Climate change in the future

Observations of our past and current climate are essential for validation of the climate models we use to project future climate, and critical in our understanding of climate variability and drivers of climate change.

One of the key challenges of climate change science is determining which changes are due to naturally occurring climate variability and which ones are as a result of human activity.

To make this distinction, scientists undertake detection and attribution studies.

Detection demonstrates that the climate has changed in a statistically significant way, but doesn't offer any reasons for the change. Attribution establishes the most likely cause of the detected change.

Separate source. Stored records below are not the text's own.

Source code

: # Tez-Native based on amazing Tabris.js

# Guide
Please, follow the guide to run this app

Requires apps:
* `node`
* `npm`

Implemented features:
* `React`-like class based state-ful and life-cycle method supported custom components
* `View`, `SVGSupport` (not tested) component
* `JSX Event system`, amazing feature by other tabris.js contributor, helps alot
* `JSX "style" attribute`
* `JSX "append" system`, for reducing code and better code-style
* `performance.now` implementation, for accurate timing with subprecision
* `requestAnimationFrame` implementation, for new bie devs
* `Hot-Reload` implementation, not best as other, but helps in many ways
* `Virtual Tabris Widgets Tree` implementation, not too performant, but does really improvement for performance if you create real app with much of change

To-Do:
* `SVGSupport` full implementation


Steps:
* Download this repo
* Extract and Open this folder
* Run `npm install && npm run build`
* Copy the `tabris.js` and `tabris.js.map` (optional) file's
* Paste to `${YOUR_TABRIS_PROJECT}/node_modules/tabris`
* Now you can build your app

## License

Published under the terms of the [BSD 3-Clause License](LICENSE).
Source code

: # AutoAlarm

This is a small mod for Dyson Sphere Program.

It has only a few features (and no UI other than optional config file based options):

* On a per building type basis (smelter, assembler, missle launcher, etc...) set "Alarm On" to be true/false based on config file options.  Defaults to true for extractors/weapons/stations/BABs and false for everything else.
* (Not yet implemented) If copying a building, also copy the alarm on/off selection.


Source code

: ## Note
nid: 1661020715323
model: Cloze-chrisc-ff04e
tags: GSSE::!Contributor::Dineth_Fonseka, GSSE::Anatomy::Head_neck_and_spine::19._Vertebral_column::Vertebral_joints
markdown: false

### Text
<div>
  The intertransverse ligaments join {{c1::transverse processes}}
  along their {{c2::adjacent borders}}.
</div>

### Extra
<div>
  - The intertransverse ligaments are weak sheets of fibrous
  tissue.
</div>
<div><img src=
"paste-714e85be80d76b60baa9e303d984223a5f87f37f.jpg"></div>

Detection and attribution studies of Australian climate indicate that:

  • Warming of climate is unequivocal.
  • The widespread warming is very likely to be due to increased greenhouse gas concentrations in the atmosphere.
  • A drop in rainfall in south-west Western Australia is likely due to a combination of increased greenhouse gas concentrations, natural climate variability, and land use change.
  • The increased summer rainfall in north-west Australia may be due to increased aerosol particles in the atmosphere resulting from human activity, especially in Asia.
  • There is growing evidence that lower rainfall and reduced runoff in south-east of Australia is linked to global warmng and cannot be explained by natural variation alone.

The Australian Government is building a Clean Energy Future through a comprehensive plan to dramatically cut pollution, introduce a carbon price, invest billions of dollars in renewable energy, transform the energy sector away from high polluting sources such as brown coal, and store millions of tonnes of carbon in the land through better land management.